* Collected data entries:
((

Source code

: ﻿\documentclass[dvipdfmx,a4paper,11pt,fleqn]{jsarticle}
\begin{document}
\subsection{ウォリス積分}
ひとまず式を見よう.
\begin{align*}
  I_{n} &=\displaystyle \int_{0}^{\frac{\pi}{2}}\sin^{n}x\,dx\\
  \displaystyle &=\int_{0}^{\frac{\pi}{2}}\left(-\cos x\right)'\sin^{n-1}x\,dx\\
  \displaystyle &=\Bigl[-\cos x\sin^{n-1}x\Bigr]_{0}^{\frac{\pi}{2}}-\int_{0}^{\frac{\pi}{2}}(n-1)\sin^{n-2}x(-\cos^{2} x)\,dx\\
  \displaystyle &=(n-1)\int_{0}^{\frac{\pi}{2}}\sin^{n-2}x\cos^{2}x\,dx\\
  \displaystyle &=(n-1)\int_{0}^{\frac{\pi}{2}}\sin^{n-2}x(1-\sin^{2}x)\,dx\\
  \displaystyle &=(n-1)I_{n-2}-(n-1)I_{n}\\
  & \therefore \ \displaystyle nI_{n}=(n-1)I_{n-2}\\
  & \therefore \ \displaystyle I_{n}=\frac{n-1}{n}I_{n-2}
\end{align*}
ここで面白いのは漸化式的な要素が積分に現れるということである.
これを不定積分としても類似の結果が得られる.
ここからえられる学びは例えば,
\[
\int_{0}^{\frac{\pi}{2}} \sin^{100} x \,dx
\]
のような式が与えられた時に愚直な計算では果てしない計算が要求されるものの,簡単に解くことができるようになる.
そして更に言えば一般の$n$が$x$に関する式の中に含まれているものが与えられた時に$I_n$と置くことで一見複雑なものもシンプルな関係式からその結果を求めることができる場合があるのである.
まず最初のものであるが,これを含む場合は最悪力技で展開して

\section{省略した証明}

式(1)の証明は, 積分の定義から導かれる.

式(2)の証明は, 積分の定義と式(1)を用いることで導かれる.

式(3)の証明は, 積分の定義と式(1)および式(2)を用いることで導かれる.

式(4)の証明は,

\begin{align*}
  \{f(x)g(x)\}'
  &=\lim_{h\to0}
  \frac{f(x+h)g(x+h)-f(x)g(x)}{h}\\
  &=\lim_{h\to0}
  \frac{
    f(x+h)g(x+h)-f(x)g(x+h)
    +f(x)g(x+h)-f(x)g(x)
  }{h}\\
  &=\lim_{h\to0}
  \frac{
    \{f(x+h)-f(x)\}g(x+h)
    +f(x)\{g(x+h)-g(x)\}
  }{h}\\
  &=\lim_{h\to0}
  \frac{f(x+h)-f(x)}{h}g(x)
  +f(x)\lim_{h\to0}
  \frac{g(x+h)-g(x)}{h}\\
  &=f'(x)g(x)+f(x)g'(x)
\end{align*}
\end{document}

))

* BRIEF:
In the records above, find each line that holds the word "を用いることで導かれる"; copy all such lines.

* OUTPUT FOR THIS TASK:
式(2)の証明は, 積分の定義と式(1)を用いることで導かれる.
式(3)の証明は, 積分の定義と式(1)および式(2)を用いることで導かれる.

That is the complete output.